EXERCISE BRIEF — From the records below, copy every line that contains the word "framework".

(Items from a dataset)
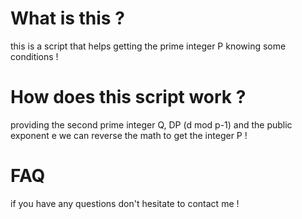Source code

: # What is this ? 
this is a script that helps getting the prime integer P knowing some conditions ! 

# How does this script work ? 
providing the second prime integer Q, DP (d mod p-1) and the public exponent e we can reverse the math to get the integer P ! 

# FAQ
if you have any questions don't hesitate to contact me ! 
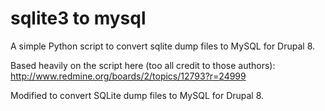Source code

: 
# sqlite3 to mysql

A simple Python script to convert sqlite dump files to MySQL for Drupal 8.

Based heavily on the script here (too all credit to those authors): 
http://www.redmine.org/boards/2/topics/12793?r=24999

Modified to convert SQLite dump files to MySQL for Drupal 8.


 

 

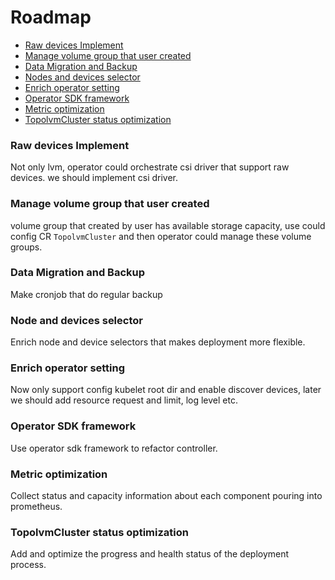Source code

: # Roadmap

- [Raw devices Implement](#Raw-devices-Implement)
- [Manage volume group that user created](#Manage-volume-group-that-user-created)
- [Data Migration and Backup](#Data-Migration-and-Backup)
- [Nodes and devices selector](#Node-and-devices-selector)
- [Enrich operator setting](#Enrich-operator-setting)
- [Operator SDK framework](#Operator-SDK-framework)
- [Metric optimization](#Metric-optimization)
- [TopolvmCluster status optimization](#TopolvmCluster-status-optimization)

### Raw devices Implement
Not only lvm, operator could orchestrate csi driver that support raw devices. we should implement csi driver.

### Manage volume group that user created
volume group that created by user has available storage capacity, use could config CR `TopolvmCluster` and then operator could manage these volume groups.

### Data Migration and Backup
Make cronjob that do regular backup

### Node and devices selector
Enrich node and device selectors that makes deployment more flexible.

### Enrich operator setting
Now only support config kubelet root dir and enable discover devices, later we should add resource request and limit, log level etc.

### Operator SDK framework
Use operator sdk framework to refactor controller.

### Metric optimization
Collect status and capacity information about each component pouring into prometheus.

### TopolvmCluster status optimization
Add and optimize the progress and health status of the deployment process.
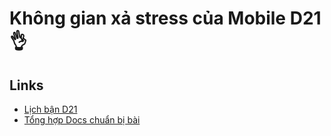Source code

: # Không gian xả stress của Mobile D21 👌

## Links
- [Lịch bận D21](https://docs.google.com/spreadsheets/d/1JSY0KvIhmcj7YwoiGAP4E85XEtRevOgvieUyI-DqwRk/edit#gid=467374249)
- [Tổng hợp Docs chuẩn bị bài](https://www.notion.so/Mobile-D21-e07fb6cdea764372a8cc3f7a6a8998d3)
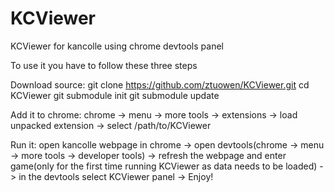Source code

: # KCViewer
KCViewer for kancolle using chrome devtools panel

To use it you have to follow these three steps

Download source:
git clone https://github.com/ztuowen/KCViewer.git
cd KCViewer
git submodule init
git submodule update

Add it to chrome:
chrome -> menu -> more tools -> extensions -> load unpacked extension -> select /path/to/KCViewer

Run it:
open kancolle webpage in chrome -> open devtools(chrome -> menu -> more tools -> developer tools)
  -> refresh the webpage and enter game(only for the first time running KCViewer as data needs to be loaded)
  -> in the devtools select KCViewer panel -> Enjoy!
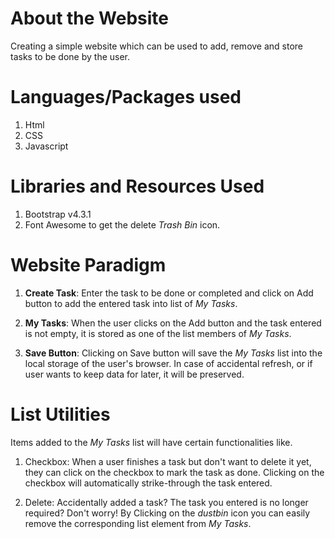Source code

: # About the Website

Creating a simple website which can be used to add, remove and store tasks to be done by the user.

# Languages/Packages used

1. Html
2. CSS
3. Javascript

# Libraries and Resources Used

1. Bootstrap v4.3.1
2. Font Awesome to get the delete _Trash Bin_ icon.

# Website Paradigm

1. **Create Task**: Enter the task to be done or completed and click on Add button to add the entered task into list of _My Tasks_.

2. **My Tasks**: When the user clicks on the Add button and the task entered is not empty, it is stored as one of the list members of _My Tasks_.

3. **Save Button**: Clicking on Save button will save the _My Tasks_ list into the local storage of the user's browser. In case of accidental refresh, or if user wants to keep data for later, it will be preserved.

# List Utilities

Items added to the _My Tasks_ list will have certain functionalities like.

1. Checkbox: When a user finishes a task but don't want to delete it yet, they can click on the checkbox to mark the task as done. Clicking on the checkbox will automatically strike-through the task entered.

2. Delete: Accidentally added a task? The task you entered is no longer required? Don't worry! By Clicking on the _dustbin_ icon you can easily remove the corresponding list element from _My Tasks_.
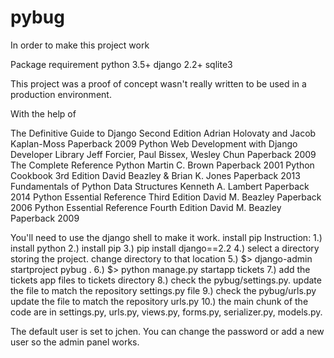 # pybug

In order to make this project work

Package requirement
python 3.5+
django 2.2+
sqlite3

This project was a proof of concept wasn't really written to be used in a production environment.  

With the help of 

The Definitive Guide to Django Second Edition	Adrian Holovaty and Jacob Kaplan-Moss	Paperback 2009
Python Web Development with Django Developer Library	Jeff Forcier, Paul Bissex, Wesley Chun	Paperback 2009
The Complete Reference Python	Martin C. Brown	Paperback 2001
Python Cookbook 3rd Edition	David Beazley & Brian K. Jones	Paperback 2013
Fundamentals of Python Data Structures	Kenneth A. Lambert	Paperback 2014
Python Essential Reference Third Edition	David M. Beazley	Paperback 2006
Python Essential Reference Fourth Edition	David M. Beazley	Paperback 2009

You'll need to use the django shell to make it work.
install pip
Instruction:
1.) install python
2.) install pip
3.) pip install django==2.2
4.) select a directory storing the project.  change directory to that location
5.) $> django-admin startproject pybug .
6.) $> python manage.py startapp tickets
7.) add the tickets app files to tickets directory
8.) check the pybug/settings.py.  update the file to match the repository settings.py file
9.) check the pybug/urls.py update the file to match the repository urls.py
10.) the main chunk of the code are in settings.py, urls.py, views.py, forms.py, serializer.py, models.py.

The default user is set to jchen.  You can change the password or add a new user so the admin panel works.

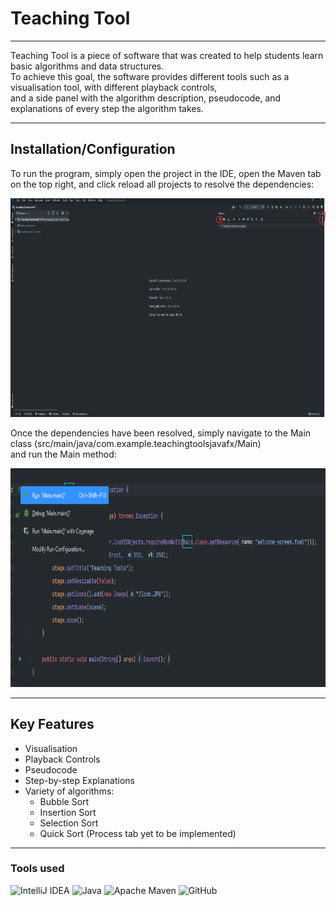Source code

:# Teaching Tool

<hr/>

Teaching Tool is a piece of software that was created to help students learn basic algorithms and data structures.
<br>
To achieve this goal, the software provides different tools such as a visualisation tool, with different playback controls,
<br>
and a side panel with the algorithm description, pseudocode, and explanations of every step the algorithm takes.

<hr>

## Installation/Configuration
To run the program, simply open the project in the IDE, open the Maven tab on the top right, and click reload all projects to resolve the dependencies:
<br>

<p align="left">
<img src="./src/main/resources/MavenReload.png" alt="Teaching Tool Logo" width="750" height="350"/>
</p>
Once the dependencies have been resolved, simply navigate to the Main class (src/main/java/com.example.teachingtoolsjavafx/Main)
<br>
and run the Main method:
<p align="left">
<img src="./src/main/resources/RunMain.png" alt="Teaching Tool Logo" width="750" height="350"/>
</p>
<hr>

## Key Features
* Visualisation
* Playback Controls
* Pseudocode
* Step-by-step Explanations
* Variety of algorithms:
    * Bubble Sort
    * Insertion Sort
    * Selection Sort
    * Quick Sort (Process tab yet to be implemented)

<hr>

### Tools used

![IntelliJ IDEA](https://img.shields.io/badge/IntelliJIDEA-000000.svg?style=for-the-badge&logo=intellij-idea&logoColor=white)
![Java](https://img.shields.io/badge/java-%23ED8B00.svg?style=for-the-badge&logo=java&logoColor=white)
![Apache Maven](https://img.shields.io/badge/Apache%20Maven-C71A36?style=for-the-badge&logo=Apache%20Maven&logoColor=white)
![GitHub](https://img.shields.io/badge/github-%23121011.svg?style=for-the-badge&logo=github&logoColor=white)



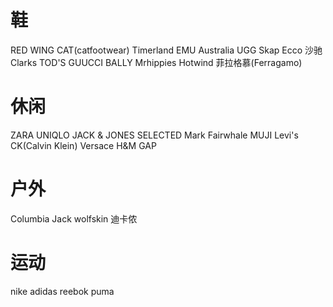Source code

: # 鞋

RED WING
CAT(catfootwear)
Timerland
EMU Australia
UGG
Skap
Ecco
沙驰
Clarks
TOD'S
GUUCCI
BALLY
Mrhippies
Hotwind
菲拉格慕(Ferragamo)

# 休闲

ZARA
UNIQLO
JACK & JONES
SELECTED
Mark Fairwhale
MUJI
Levi's
CK(Calvin Klein)
Versace
H&M
GAP

# 户外

Columbia
Jack wolfskin
迪卡侬

# 运动

nike
adidas
reebok
puma
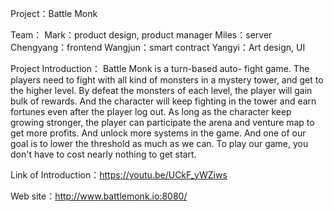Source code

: Project：Battle Monk

Team：
Mark：product design, product manager
Miles：server
Chengyang：frontend
Wangjun：smart contract
Yangyi：Art design, UI

Project Introduction：
Battle Monk is a turn-based auto- fight game.
The players need to fight with all kind of monsters in a mystery tower, and get to the higher level.
By defeat the monsters of each level, the player will gain bulk of rewards.
And the character will keep fighting in the tower and earn fortunes even after the player log out.
As long as the character keep growing stronger, the player can participate the arena and venture map to get more profits.
And unlock more systems in the game.
And one of our goal is to lower the threshold as much as we can.
To play our game, you don't have to cost nearly nothing to get start.

Link of Introduction：https://youtu.be/UCkF_yWZiws

Web site：http://www.battlemonk.io:8080/
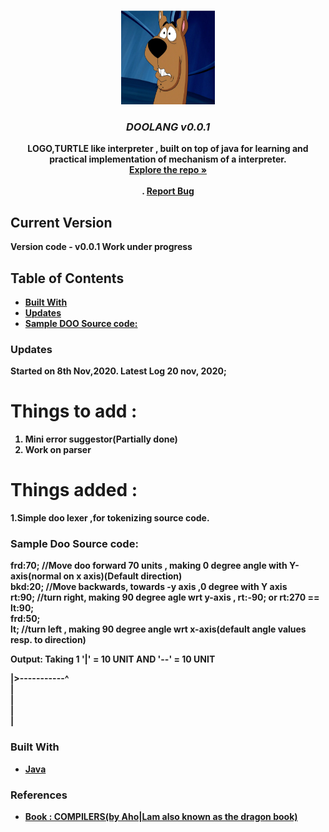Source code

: 
<!-- PROJECT LOGO -->
<br />
<p align="center">
  <a href="https://github.com/github_username/repo_name">
    <img src="https://github.com/ArpitMaurya01/DOOLANG/blob/main/images/doologo.jpg" alt="Logo" width="150" height="150">
  </a>

  <h3 align="center"><em><b>DOOLANG v0.0.1</b></em></h3>

  <p align="center">
    <b>LOGO,TURTLE like interpreter , built on top of java for learning and practical implementation of mechanism of a interpreter.<b>
    <br />
    <a href="https://github.com/ArpitMaurya01/DOOLANG"><strong>Explore the repo »</strong></a>
    <br />
    <br />
    .
    <a href="https://github.com/ArpitMaurya01/DOOLANG/issues">Report Bug</a>
  </p>
</p>


## Current Version
  <b>Version code - v0.0.1<b>
  Work under progress


<!-- TABLE OF CONTENTS -->
## Table of Contents
  * [Built With](#built-with)
  * [Updates](#Updates)
  * [Sample DOO Source code:](#Sample-Doo-Source-code)


### Updates
  Started on 8th Nov,2020.
  Latest Log 20 nov, 2020;
  
 # Things to add : 
  
  1. Mini error suggestor(Partially done)
  2. Work on parser
                                      
  
  
 # Things added :
  
  1.Simple doo lexer ,for tokenizing source code.
                 
 
### Sample Doo Source code:
  
  frd:70;  //Move doo forward 70 units , making 0 degree angle with Y-axis(normal on x axis)(Default direction)<br>
  bkd:20;  //Move backwards, towards -y axis ,0 degree with Y axis<br>
  rt:90;   //turn right, making 90 degree agle wrt y-axis , rt:-90; or rt:270 == lt:90;<br>
  frd:50;<br>
  lt;   //turn left , making  90 degree angle wrt  x-axis(default angle values resp. to direction)<br>
  

  Output: Taking 1 '|' = 10 UNIT AND '--' = 10 UNIT<br>

 
   |>-----------^<br>
   |<br>
   |<br>
   |<br>
   |<br>



### Built With

* [Java]()


### References 

* [Book : COMPILERS(by Aho|Lam also known as the dragon book)]()






<!-- MARKDOWN LINKS & IMAGES -->
<!-- https://www.markdownguide.org/basic-syntax/#reference-style-links -->
[contributors-shield]: https://img.shields.io/github/contributors/github_username/repo.svg?style=flat-square

 
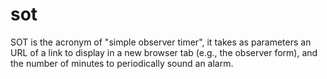 # sot
SOT is the acronym of "simple observer timer", it takes as parameters an URL of a link to display in a new browser tab (e.g., the observer form), and the number of minutes to periodically sound an alarm.
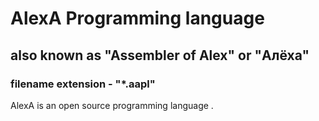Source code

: # AlexA Programming language
## also known as "Assembler of Alex" or "Алёха"
###   filename extension  - "*.aapl"
AlexA is an open source programming language .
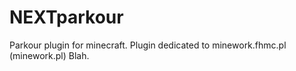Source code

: NEXTparkour
===========

Parkour plugin for minecraft.
Plugin dedicated to minework.fhmc.pl (minework.pl)
Blah.
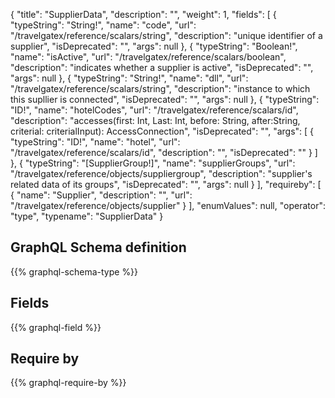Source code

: {
  "title": "SupplierData",
  "description": "",
  "weight": 1,
  "fields": [
    {
      "typeString": "String!",
      "name": "code",
      "url": "/travelgatex/reference/scalars/string",
      "description": "unique identifier of a supplier",
      "isDeprecated": "",
      "args": null
    },
    {
      "typeString": "Boolean!",
      "name": "isActive",
      "url": "/travelgatex/reference/scalars/boolean",
      "description": "indicates whether a supplier is active",
      "isDeprecated": "",
      "args": null
    },
    {
      "typeString": "String!",
      "name": "dll",
      "url": "/travelgatex/reference/scalars/string",
      "description": "instance to which this supllier is connected",
      "isDeprecated": "",
      "args": null
    },
    {
      "typeString": "ID!",
      "name": "hotelCodes",
      "url": "/travelgatex/reference/scalars/id",
      "description": "accesses(first: Int, Last: Int, before: String, after:String, criterial: criterialInput): AccessConnection",
      "isDeprecated": "",
      "args": [
        {
          "typeString": "ID!",
          "name": "hotel",
          "url": "/travelgatex/reference/scalars/id",
          "description": "",
          "isDeprecated": ""
        }
      ]
    },
    {
      "typeString": "[SupplierGroup!]",
      "name": "supplierGroups",
      "url": "/travelgatex/reference/objects/suppliergroup",
      "description": "supplier's related data of its groups",
      "isDeprecated": "",
      "args": null
    }
  ],
  "requireby": [
    {
      "name": "Supplier",
      "description": "",
      "url": "/travelgatex/reference/objects/supplier"
    }
  ],
  "enumValues": null,
  "operator": "type",
  "typename": "SupplierData"
}
## GraphQL Schema definition

{{% graphql-schema-type %}}

## Fields

{{% graphql-field %}}

## Require by

{{% graphql-require-by %}}
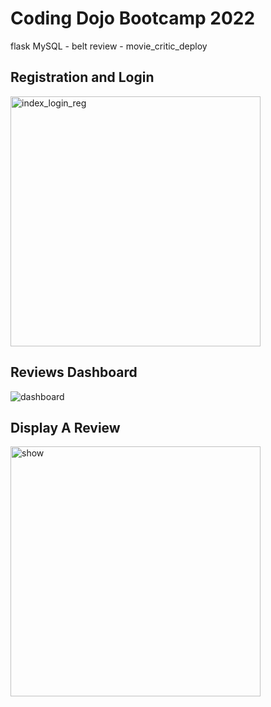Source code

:# Coding Dojo Bootcamp 2022
flask MySQL - belt review - movie_critic_deploy

## Registration and Login

<img width="400" alt="index_login_reg" src="https://user-images.githubusercontent.com/99504059/180505332-096b4bf7-6603-4232-8995-289e4233ffba.png">

## Reviews Dashboard

![dashboard](https://user-images.githubusercontent.com/99504059/180505534-d03230fc-9f85-4495-9169-294e36685fd0.png)

## Display A Review

<img width="400" alt="show" src="https://user-images.githubusercontent.com/99504059/180505474-f6cf056b-d89b-4bf4-b949-638bd6fd9704.png">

TASK OUTPUT —
- [Operator SDK framework](#Operator-SDK-framework)
### Operator SDK framework
Use operator sdk framework to refactor controller.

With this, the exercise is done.